Without the images, output each record below as it stands.
*** Begin section ***
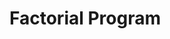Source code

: <html>
<head>
<title>HTML Factorial Program</title>
</head>
<body>
<h1> Factorial Program</h1>
<script>
let n=5;
var i=1;
var fact=1;
for(;i<=n;)
{
fact=fact*i;
i++;
}
document.write("Factorial of 5 is "+fact);
</script>
</body>
</html>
*** End section ***
**Output**:
Source code

: <html>
<head>
<title>HTML Factorial Program</title>
</head>
<body>
<h1> Factorial Program</h1>
<script>
let n=5;
var i=1;
var fact=1;
for(;i<=n;)
{
fact=fact*i;
i++;
}
document.write("Factorial of 5 is "+fact);
</script>
</body>
</html>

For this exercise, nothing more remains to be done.